Reproduce, from the lines below, exactly the stretch that begins at the line containing "2. in 2 dimensions, the" and ends at the line containing "In more detail, if", both included.

[Dataset — start]

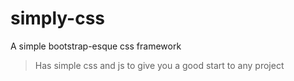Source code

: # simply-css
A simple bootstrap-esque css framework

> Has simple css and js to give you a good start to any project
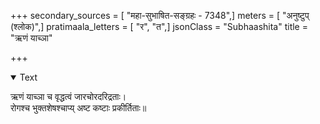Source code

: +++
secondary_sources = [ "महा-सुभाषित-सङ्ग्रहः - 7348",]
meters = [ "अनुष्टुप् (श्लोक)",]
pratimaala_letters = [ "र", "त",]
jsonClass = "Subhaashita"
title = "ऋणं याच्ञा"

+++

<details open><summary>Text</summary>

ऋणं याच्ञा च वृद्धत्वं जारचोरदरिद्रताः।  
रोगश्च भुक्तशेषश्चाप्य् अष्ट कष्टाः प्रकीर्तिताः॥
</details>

[Dataset — finish]
[Dataset — start]

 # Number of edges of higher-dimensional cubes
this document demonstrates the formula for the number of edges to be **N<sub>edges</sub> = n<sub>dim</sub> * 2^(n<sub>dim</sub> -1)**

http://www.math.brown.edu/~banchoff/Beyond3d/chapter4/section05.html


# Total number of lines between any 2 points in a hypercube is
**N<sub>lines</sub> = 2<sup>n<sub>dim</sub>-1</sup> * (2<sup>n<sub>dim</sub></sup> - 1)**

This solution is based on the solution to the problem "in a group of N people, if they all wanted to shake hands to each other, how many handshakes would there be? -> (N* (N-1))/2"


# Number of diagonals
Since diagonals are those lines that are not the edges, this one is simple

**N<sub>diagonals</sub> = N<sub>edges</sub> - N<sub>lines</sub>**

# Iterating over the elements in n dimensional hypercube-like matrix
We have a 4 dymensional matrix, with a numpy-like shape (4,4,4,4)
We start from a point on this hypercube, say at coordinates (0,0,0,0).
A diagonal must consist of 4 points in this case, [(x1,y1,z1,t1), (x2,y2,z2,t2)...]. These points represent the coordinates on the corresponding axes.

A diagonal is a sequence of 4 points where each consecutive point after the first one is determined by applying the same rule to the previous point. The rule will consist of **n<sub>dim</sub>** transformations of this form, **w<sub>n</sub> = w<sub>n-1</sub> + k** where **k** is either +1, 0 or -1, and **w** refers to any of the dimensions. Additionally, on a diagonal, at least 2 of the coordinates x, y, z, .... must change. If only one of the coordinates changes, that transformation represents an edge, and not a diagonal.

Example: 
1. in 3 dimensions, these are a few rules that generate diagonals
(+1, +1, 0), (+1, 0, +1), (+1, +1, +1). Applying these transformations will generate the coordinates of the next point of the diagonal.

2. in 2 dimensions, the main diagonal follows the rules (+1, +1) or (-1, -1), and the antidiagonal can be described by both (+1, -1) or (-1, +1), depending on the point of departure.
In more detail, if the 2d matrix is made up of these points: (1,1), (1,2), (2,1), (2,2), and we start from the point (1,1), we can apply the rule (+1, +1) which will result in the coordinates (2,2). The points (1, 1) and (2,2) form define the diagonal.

[Dataset — finish]
[Dataset — start]

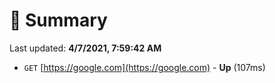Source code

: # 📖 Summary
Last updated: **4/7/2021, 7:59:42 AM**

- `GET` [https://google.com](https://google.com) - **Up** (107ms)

[Dataset — finish]

- **Written response**
2. in 2 dimensions, the main diagonal follows the rules (+1, +1) or (-1, -1), and the antidiagonal can be described by both (+1, -1) or (-1, +1), depending on the point of departure.
In more detail, if the 2d matrix is made up of these points: (1,1), (1,2), (2,1), (2,2), and we start from the point (1,1), we can apply the rule (+1, +1) which will result in the coordinates (2,2). The points (1, 1) and (2,2) form define the diagonal.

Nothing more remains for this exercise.